Так что российская армия вполне боеспособна. Тем более, у нас все-таки не только автомат Калашникова ― у нас еще уровень технического обеспечения пока позволяет оставаться на плаву. У нас армия, построенная по принципу орды, но с пока еще с вполне конкурентоспособным оружием. Если будет полномасштабная война между украинской и российской армией, украинская армия выстоять не сможет.
― Это правда, что эта война еще не перегорела, не выгорела, и сколь либо долгое прочное перемирие невозможно, так как обе стороны хотят воевать, верят в то, что возможно военное достижение полной победы?
― Да, это психологическая вещь. С одной стороны, чувствуется усталость ― я ее вижу с обеих сторон. Активные бои ― это ведь такая штука, которая не может продолжаться долго. Как правило, они длятся два-три месяца, а потом сторонам нужна передышка ― просто чтобы отоспаться, отъесться и приготовиться к новым боям. Сейчас как раз такой период передышки, но вот в Песках вчера были бои, то есть это опять разгорается.
Танки повстанцев во время передышки между боями. Фото: Василий Максимов / AFP
Такая степень усталости, которая могла бы заморозить этот конфликт, на мой взгляд, невозможна ― с российской стороны постоянно идет ротация, приезжают новые, не уставшие люди, а с украинской стороны сильная мотивация пересиливает усталость.

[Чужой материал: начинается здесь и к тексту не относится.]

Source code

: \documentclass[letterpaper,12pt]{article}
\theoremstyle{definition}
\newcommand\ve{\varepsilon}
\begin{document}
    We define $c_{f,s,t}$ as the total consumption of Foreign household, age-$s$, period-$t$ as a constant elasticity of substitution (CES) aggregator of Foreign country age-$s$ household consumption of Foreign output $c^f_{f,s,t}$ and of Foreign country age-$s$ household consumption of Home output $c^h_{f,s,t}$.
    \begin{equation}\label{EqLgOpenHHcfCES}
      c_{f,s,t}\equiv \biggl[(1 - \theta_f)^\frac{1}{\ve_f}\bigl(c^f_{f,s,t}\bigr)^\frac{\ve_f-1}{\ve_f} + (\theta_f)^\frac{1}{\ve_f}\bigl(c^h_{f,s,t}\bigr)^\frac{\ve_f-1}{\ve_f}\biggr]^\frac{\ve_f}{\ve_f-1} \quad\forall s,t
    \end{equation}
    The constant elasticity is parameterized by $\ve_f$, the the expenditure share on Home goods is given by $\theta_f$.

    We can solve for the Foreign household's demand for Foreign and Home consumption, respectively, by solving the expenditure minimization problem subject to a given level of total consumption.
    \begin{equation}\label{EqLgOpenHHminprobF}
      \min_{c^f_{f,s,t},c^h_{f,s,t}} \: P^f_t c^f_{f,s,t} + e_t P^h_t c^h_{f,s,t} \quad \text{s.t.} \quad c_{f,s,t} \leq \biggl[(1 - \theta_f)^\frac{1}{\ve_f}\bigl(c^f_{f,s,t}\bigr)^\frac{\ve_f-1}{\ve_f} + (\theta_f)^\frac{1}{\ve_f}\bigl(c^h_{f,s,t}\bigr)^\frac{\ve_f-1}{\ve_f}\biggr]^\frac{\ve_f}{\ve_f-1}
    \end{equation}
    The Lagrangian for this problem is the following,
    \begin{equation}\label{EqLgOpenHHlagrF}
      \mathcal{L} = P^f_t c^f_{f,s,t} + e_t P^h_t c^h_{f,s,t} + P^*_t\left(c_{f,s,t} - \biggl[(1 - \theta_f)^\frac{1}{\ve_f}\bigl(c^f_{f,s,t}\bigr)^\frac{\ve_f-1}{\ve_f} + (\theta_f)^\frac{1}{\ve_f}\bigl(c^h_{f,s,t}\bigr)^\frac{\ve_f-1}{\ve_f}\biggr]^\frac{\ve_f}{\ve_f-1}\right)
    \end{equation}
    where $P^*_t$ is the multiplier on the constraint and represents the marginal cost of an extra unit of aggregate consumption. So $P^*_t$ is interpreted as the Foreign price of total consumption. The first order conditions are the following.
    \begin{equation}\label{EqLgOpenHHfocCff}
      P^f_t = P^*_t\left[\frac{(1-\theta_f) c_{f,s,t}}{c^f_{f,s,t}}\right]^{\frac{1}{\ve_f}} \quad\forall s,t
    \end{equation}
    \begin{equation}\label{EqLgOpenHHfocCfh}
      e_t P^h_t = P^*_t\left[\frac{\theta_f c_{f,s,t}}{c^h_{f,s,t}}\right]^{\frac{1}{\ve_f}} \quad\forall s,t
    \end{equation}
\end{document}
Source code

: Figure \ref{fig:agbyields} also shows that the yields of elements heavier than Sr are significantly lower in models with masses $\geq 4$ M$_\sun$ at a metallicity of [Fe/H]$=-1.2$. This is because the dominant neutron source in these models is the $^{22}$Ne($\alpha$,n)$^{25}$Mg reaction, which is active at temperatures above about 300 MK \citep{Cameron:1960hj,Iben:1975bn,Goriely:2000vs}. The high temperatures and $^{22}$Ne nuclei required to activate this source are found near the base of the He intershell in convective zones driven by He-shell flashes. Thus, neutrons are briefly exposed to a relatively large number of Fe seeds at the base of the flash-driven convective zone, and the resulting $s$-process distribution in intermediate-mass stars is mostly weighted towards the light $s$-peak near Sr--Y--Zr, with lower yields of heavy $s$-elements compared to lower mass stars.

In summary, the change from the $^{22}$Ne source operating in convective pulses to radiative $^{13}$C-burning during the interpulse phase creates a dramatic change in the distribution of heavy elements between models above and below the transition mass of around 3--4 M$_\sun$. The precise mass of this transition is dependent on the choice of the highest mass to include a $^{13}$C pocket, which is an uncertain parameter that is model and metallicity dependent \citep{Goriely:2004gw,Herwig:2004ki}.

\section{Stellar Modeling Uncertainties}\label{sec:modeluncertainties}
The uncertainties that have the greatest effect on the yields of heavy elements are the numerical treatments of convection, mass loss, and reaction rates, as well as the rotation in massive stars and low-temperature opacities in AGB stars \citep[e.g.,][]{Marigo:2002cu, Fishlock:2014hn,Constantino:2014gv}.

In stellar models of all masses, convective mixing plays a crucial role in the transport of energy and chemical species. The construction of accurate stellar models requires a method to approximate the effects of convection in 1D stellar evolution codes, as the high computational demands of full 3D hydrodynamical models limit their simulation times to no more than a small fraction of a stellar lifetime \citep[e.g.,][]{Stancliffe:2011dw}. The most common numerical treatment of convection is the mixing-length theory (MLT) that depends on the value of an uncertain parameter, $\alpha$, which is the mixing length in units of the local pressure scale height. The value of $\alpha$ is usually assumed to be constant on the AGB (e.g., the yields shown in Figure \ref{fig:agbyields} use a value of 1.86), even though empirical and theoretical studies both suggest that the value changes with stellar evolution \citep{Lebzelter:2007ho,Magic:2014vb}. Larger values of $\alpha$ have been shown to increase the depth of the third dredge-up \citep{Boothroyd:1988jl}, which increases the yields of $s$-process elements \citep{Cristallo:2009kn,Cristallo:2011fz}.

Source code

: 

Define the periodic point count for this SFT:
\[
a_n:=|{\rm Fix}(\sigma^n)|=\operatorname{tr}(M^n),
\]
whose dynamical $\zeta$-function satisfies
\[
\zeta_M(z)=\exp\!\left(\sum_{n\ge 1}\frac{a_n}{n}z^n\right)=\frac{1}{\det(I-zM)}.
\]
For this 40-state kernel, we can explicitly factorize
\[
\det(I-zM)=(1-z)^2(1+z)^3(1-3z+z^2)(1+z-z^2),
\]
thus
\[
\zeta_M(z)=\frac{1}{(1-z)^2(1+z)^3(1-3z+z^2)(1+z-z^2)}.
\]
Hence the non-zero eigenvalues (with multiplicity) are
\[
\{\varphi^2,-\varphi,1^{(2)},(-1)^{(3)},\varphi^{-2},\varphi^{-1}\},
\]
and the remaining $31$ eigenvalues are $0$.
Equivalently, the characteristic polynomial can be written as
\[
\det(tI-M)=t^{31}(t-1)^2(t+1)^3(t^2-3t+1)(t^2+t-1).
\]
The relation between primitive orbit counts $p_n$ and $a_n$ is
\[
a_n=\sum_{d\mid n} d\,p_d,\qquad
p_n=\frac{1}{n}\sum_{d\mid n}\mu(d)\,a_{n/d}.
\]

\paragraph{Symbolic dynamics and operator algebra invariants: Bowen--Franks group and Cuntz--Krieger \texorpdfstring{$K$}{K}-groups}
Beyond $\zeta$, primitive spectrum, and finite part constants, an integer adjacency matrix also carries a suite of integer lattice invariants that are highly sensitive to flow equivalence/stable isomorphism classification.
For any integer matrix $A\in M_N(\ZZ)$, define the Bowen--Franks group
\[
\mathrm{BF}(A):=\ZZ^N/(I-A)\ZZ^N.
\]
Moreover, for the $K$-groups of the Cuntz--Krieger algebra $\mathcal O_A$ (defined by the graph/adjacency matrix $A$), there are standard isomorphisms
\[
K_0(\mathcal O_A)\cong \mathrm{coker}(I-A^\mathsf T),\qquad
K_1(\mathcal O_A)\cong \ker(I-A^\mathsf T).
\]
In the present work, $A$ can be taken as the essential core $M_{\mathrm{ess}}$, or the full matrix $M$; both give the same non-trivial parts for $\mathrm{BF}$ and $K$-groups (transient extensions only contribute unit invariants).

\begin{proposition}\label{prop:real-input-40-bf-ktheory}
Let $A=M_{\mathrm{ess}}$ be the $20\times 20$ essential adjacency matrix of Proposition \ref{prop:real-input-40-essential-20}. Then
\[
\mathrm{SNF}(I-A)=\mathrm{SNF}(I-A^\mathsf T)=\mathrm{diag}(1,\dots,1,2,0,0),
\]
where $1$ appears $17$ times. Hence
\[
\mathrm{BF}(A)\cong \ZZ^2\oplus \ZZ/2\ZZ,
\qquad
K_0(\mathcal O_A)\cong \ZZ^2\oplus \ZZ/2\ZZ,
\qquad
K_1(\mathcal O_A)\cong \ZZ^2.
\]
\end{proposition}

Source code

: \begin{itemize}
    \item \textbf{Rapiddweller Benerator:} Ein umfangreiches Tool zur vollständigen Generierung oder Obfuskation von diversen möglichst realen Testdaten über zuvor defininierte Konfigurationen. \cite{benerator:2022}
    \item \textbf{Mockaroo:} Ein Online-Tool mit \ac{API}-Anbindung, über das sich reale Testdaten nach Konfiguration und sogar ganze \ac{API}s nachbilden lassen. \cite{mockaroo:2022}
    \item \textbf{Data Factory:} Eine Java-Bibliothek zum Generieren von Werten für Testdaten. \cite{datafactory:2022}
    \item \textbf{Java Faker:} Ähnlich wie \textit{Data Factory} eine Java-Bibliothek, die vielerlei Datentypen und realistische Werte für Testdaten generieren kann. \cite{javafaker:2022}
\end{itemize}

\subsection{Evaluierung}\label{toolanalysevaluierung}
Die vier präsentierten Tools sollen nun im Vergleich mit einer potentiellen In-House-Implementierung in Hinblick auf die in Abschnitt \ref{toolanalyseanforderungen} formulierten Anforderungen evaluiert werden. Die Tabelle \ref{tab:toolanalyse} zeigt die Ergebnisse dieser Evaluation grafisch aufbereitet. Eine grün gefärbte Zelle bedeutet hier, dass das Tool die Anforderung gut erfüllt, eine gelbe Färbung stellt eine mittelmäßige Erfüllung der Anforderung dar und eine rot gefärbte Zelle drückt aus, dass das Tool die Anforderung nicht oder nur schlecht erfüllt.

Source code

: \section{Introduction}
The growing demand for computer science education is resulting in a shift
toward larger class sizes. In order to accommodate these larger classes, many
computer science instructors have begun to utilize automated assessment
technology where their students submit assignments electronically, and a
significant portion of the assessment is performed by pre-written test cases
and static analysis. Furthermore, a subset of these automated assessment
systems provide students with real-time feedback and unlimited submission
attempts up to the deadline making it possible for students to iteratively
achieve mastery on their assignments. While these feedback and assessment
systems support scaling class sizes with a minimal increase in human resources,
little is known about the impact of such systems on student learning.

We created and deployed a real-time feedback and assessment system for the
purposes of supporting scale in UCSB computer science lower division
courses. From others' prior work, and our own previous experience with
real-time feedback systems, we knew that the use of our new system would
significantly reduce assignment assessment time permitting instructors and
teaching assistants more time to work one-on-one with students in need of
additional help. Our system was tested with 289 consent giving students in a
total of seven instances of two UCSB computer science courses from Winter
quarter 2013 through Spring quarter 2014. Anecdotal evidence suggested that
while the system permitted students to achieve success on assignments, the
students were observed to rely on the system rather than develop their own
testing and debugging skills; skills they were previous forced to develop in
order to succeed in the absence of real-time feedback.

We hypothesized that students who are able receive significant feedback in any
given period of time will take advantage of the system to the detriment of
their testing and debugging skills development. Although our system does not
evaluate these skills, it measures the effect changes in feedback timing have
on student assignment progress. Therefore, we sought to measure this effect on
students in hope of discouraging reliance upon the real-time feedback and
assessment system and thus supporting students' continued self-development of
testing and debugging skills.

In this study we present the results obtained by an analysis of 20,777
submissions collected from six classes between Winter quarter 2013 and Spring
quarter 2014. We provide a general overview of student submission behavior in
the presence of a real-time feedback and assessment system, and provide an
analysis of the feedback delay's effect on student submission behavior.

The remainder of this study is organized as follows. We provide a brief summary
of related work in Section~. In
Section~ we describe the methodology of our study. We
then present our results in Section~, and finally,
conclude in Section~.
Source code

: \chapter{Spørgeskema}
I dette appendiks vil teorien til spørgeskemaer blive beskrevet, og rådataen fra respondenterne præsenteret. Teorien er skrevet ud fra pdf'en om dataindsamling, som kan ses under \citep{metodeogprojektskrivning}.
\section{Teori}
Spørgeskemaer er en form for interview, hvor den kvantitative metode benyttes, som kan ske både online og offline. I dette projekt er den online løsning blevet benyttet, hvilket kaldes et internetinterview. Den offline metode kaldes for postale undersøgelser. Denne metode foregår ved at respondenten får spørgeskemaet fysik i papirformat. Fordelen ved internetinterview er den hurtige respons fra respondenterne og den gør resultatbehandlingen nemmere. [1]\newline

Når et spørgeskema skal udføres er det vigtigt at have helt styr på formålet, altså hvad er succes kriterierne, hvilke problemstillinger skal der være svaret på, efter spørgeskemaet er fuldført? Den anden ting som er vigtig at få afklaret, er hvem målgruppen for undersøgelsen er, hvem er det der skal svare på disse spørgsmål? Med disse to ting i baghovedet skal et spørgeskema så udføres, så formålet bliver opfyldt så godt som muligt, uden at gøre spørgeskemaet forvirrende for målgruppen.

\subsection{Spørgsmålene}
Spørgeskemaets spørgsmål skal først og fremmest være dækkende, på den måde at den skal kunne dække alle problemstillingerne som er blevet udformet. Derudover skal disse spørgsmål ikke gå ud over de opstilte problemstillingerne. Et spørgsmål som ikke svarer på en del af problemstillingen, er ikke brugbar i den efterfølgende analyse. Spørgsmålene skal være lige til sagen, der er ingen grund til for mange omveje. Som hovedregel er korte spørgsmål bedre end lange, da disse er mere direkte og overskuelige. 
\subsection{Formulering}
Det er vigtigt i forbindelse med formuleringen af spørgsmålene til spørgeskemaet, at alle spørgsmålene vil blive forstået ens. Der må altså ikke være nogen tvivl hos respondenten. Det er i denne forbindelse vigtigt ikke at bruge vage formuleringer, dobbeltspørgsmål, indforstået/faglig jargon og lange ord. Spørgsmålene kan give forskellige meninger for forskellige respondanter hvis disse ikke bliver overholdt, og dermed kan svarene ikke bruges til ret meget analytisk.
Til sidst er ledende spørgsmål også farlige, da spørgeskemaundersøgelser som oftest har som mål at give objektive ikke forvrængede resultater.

― Некоторые командиры добровольческих подразделений уже стали депутатами Рады. Как тебе версия, что сейчас на фронтах формируется новый политический класс Украины?
― Все же не мне, гражданину другой страны, решать, какова должна быть политическая система Украины. Но если бы я голосовал, то в свой парламент я выбирал бы профессоров, юристов, экономистов, а не комбатов. Комбат хорош, когда он командует батальоном, но лично я не доверил бы командиру батальона решать в своем парламенте вопросы государственного устройства.
― Поговорим о «российских добровольцах» в Донбассе. Украинские СМИ считают их всех поголовно или переодетыми российскими военными, или сплошь бандитами и наемниками. Какова, на твой взгляд, численность реальных идеалистов, обманутых идеалистов, которые там продолжают воевать за «русский мир»?
― Конечно, там не поголовно все ублюдки и головорезы ― украинские СМИ тут тоже сильно передергивают. Идеалистов там реально очень много, и в Чечне среди контрактников таких было много ― я сидел с ними в одном окопе.
Вопрос даже не в том, что на этих людях лежит вина за то, что они поехали на эту совершенно непонятную войну воевать непонятно за что. Когда трактористу, шахтеру, рабочему на заводе начинают засирать мозги ложью о том, что «фашисты убивают детей», ― ну мы же все люди, значит, нужно поехать и защищать детей. Большая ведь часть этих людей потом прозревает и уезжает оттуда. Это действительно так!
Так что далеко не все там ублюдки. Это при том, что такой грязной войны, с таким количеством обманутого люмпенизированного населения, которое наша страна отправляет туда сознательно, еще не бывало.
― Теперь мы с украинцами навсегда как сербы с хорватами, армяне с азербайджанцами? Ненависть, рожденная в этой войне, ― на десятилетия?
― Такая ярая, активная ненависть ― как между грузинами и абхазами, сербами и хорватами, ― она заканчивается через несколько лет, то есть это процесс недолгий. Проходит пять, десять, пятнадцать лет ― все равно люди начинают торговать, начинают как-то общаться, все равно граница общая и никуда от этого не деться.
Вон какая жестокая война была между нашей страной и Германией. Но ведь немецких туристов никто не режет и не бьет на Красной площади (по крайней мере, пока), а русских туристов никто не вешает возле Бранденбургских ворот.
Активная ненависть уйдет. Но вектор, который выбрала Украина, ― он надолго. Украина все дальше будет двигаться в сторону Европы, российские факторы там будут играть все меньшую роль, и вот это уже на века.